Assignment -
Given the records below, would you repeat exactly the lines that begin at the one containing "- [Learners Guild, Investing" and end at the one containing "- [RoadTrip Nation: Omoju’s", inclusive?

Dataset entries
- - - -

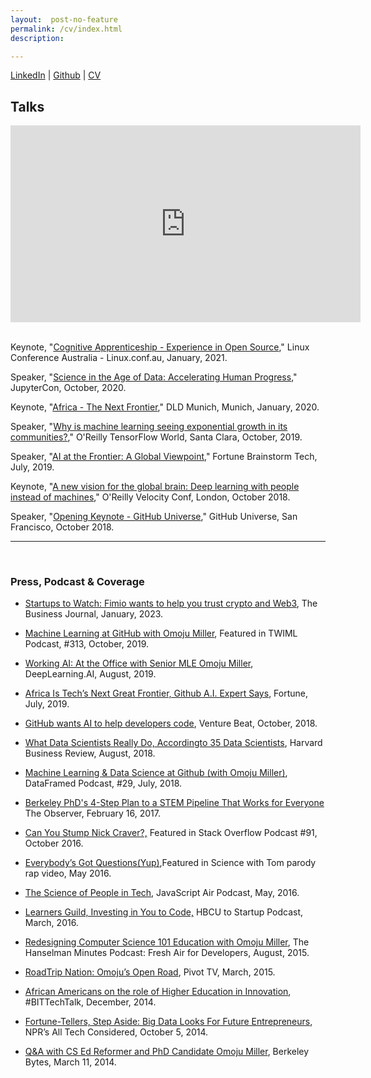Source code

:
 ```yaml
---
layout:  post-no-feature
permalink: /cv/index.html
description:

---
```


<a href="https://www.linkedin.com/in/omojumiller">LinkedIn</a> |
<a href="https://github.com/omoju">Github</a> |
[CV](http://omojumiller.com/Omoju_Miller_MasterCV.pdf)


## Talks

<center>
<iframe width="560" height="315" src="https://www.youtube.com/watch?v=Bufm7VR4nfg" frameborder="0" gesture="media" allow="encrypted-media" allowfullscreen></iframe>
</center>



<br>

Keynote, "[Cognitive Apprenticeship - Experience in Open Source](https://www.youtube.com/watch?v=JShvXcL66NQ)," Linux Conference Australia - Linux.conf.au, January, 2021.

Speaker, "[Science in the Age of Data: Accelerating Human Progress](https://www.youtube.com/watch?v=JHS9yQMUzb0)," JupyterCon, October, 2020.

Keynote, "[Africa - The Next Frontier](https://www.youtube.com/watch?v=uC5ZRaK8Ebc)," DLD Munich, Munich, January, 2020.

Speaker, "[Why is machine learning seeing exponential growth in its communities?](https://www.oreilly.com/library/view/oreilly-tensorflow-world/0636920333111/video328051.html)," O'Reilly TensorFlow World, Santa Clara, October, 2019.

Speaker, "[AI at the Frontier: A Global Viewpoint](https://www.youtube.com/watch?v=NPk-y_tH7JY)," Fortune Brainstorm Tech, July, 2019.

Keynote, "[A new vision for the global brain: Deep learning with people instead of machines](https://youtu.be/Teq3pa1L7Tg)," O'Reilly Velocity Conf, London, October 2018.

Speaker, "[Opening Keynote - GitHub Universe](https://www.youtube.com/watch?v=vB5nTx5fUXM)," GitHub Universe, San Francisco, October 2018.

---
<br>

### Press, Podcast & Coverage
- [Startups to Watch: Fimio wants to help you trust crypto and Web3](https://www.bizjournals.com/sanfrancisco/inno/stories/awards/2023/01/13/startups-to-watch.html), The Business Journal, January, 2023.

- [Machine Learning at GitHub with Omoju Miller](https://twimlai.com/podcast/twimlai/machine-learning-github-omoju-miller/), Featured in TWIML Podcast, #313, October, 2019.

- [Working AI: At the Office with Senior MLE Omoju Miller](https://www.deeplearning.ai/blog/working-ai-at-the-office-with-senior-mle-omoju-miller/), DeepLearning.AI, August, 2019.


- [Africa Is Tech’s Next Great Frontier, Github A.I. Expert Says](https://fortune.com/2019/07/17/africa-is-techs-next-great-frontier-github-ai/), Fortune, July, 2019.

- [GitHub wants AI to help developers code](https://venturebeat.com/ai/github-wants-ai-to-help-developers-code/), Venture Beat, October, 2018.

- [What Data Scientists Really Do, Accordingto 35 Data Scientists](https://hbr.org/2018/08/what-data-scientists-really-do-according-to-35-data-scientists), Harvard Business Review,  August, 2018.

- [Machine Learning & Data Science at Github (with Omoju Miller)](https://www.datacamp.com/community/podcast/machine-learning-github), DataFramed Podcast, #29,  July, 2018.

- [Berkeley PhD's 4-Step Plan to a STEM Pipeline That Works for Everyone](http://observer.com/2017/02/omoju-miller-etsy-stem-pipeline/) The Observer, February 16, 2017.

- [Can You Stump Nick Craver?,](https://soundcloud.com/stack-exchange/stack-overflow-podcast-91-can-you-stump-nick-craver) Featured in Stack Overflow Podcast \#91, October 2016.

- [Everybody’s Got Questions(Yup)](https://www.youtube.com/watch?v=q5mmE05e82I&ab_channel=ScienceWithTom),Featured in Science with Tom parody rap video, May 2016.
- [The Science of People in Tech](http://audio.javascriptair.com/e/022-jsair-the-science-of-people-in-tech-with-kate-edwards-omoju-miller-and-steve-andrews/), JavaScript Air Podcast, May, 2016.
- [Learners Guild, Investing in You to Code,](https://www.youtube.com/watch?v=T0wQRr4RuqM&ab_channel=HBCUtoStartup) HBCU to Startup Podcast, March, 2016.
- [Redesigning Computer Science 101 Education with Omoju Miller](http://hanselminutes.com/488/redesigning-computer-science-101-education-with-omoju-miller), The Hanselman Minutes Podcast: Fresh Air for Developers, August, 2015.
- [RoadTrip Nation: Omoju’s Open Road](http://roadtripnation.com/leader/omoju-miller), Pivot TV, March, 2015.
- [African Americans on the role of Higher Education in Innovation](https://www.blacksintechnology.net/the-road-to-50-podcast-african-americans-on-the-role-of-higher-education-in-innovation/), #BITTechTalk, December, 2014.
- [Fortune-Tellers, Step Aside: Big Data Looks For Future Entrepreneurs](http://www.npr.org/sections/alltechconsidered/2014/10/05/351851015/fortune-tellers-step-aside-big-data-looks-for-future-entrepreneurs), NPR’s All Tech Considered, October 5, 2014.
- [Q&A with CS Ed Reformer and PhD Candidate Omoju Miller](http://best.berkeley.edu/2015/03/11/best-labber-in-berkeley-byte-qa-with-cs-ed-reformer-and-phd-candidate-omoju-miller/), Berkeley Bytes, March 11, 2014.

- - - -

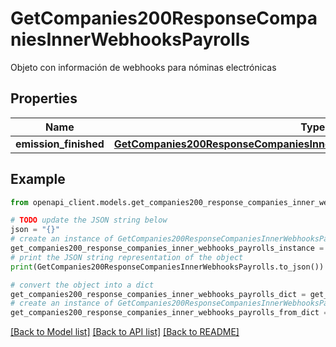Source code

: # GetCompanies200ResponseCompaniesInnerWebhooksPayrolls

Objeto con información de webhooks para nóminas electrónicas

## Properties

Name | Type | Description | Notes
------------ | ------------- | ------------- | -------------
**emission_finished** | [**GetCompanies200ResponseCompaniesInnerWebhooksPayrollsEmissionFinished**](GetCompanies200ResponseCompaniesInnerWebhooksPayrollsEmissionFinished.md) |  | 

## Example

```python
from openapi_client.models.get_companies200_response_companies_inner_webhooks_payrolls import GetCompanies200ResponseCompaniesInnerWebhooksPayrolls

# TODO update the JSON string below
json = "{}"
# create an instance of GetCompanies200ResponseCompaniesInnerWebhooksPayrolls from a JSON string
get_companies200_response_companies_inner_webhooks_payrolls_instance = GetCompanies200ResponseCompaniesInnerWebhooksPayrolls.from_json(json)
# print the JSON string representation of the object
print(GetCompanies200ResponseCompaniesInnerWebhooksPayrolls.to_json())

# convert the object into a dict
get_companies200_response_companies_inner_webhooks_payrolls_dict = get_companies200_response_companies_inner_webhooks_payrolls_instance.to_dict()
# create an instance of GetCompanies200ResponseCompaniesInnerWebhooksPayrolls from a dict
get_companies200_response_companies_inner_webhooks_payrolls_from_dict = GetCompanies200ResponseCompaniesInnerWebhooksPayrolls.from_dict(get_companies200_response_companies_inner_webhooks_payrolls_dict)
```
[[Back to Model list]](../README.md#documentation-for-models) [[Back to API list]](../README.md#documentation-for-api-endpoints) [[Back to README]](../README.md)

- - - -

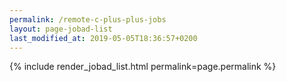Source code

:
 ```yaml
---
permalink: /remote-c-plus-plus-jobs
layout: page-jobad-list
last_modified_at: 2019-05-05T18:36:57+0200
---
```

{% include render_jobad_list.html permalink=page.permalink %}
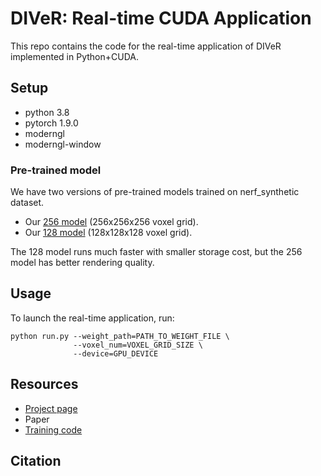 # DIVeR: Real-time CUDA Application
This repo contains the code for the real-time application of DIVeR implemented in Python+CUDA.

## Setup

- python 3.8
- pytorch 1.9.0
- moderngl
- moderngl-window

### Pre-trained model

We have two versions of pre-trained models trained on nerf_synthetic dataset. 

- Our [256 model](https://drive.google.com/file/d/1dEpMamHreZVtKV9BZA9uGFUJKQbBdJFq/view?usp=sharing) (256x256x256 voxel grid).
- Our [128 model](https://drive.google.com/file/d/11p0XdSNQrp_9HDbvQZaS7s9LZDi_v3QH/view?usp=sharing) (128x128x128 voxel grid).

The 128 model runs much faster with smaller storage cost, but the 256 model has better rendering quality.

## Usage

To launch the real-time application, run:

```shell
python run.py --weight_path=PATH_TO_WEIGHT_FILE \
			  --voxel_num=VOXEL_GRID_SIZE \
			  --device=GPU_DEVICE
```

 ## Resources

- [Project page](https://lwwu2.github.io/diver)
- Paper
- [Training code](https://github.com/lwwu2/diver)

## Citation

- - - -

Exercise result -
- [Learners Guild, Investing in You to Code,](https://www.youtube.com/watch?v=T0wQRr4RuqM&ab_channel=HBCUtoStartup) HBCU to Startup Podcast, March, 2016.
- [Redesigning Computer Science 101 Education with Omoju Miller](http://hanselminutes.com/488/redesigning-computer-science-101-education-with-omoju-miller), The Hanselman Minutes Podcast: Fresh Air for Developers, August, 2015.
- [RoadTrip Nation: Omoju’s Open Road](http://roadtripnation.com/leader/omoju-miller), Pivot TV, March, 2015.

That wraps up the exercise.